| Task input |
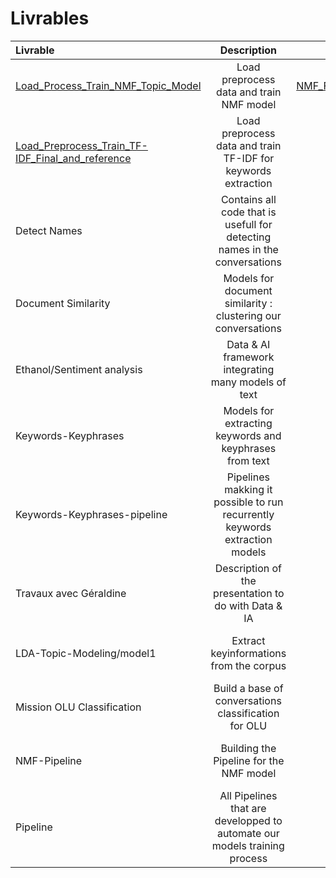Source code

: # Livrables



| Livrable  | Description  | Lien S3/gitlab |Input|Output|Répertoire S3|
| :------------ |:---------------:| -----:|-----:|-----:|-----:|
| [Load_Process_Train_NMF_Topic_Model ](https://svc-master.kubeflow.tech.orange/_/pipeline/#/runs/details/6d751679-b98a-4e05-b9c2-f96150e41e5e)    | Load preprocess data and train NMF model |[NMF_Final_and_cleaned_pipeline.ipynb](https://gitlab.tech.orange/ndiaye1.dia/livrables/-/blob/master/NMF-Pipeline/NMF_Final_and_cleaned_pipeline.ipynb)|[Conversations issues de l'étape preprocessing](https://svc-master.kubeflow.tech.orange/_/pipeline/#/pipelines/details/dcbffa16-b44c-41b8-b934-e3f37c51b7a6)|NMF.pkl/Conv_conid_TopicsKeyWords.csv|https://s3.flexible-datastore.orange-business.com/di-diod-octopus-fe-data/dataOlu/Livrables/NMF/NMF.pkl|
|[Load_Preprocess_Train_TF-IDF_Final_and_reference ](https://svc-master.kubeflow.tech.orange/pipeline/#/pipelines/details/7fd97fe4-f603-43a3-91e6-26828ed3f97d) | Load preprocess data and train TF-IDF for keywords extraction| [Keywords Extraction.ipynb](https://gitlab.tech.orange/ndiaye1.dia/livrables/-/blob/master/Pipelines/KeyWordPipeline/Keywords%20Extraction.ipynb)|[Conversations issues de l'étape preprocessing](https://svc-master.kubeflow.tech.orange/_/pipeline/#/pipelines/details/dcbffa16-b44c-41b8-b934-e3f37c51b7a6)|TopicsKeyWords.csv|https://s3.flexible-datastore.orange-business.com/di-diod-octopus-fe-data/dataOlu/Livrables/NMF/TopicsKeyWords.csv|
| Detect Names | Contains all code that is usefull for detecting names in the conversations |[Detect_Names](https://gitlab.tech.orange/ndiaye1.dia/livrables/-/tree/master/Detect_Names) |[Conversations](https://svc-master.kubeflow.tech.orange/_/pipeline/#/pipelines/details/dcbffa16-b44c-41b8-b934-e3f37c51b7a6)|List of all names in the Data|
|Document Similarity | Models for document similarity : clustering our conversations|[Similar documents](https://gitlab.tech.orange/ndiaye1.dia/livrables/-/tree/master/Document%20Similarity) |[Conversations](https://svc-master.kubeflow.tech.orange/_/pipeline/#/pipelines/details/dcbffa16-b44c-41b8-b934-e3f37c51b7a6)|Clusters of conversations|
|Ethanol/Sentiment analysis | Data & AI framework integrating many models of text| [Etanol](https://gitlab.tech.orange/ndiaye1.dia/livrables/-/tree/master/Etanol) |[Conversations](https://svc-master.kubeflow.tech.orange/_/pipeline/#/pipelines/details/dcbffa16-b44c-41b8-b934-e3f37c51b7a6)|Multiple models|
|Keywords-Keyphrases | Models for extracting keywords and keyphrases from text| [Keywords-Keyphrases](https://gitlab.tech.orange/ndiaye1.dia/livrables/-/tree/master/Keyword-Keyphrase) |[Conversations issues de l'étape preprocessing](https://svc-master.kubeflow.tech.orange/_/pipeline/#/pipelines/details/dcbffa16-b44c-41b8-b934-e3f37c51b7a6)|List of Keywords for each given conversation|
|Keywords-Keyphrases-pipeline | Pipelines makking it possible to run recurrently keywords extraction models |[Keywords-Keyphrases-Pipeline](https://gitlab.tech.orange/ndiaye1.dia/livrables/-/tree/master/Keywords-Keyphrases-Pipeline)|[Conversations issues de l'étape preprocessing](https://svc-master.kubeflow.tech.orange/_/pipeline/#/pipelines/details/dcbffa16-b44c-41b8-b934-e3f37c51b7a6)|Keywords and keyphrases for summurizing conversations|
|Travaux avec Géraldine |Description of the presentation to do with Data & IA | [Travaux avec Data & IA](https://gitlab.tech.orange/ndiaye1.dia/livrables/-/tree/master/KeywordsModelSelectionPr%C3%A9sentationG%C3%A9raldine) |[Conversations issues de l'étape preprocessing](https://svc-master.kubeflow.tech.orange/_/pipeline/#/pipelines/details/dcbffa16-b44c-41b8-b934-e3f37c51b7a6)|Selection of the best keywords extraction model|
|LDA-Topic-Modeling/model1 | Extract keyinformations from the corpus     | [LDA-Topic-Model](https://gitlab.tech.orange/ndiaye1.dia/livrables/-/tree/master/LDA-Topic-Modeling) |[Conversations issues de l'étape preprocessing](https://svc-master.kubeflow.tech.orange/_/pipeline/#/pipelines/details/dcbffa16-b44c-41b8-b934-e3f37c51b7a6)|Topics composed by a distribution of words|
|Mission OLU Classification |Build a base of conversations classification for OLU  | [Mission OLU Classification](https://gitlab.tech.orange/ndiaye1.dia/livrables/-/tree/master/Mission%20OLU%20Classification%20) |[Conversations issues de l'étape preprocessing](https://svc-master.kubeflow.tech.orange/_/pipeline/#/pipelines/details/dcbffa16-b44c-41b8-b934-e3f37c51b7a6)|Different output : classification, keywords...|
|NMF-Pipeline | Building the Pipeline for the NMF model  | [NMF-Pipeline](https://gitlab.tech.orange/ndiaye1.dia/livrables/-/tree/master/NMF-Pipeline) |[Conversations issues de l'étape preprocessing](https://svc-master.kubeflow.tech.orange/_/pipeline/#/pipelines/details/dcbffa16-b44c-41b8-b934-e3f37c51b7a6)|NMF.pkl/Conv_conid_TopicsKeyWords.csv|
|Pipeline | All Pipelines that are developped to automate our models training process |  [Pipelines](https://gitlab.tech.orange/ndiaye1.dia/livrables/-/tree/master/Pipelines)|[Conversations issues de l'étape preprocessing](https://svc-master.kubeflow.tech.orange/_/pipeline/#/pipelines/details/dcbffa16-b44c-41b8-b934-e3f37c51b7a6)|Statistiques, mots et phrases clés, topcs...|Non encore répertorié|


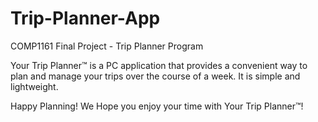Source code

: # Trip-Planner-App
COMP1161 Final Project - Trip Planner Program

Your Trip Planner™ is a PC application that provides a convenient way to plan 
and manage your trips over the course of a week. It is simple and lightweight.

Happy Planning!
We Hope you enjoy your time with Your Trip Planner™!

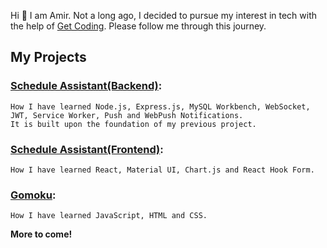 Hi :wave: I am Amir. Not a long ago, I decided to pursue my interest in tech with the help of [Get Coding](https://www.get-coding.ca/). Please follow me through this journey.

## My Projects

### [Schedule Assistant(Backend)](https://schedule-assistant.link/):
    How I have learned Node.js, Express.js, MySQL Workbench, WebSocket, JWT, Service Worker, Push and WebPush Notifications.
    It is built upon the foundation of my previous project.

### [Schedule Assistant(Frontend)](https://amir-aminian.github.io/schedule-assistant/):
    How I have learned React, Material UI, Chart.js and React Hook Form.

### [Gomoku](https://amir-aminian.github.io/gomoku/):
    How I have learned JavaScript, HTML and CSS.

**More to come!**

| Instructions to follow |
Every line of the records that includes the word "github" should be gathered.

| The completed task |
### [Schedule Assistant(Frontend)](https://amir-aminian.github.io/schedule-assistant/):
### [Gomoku](https://amir-aminian.github.io/gomoku/):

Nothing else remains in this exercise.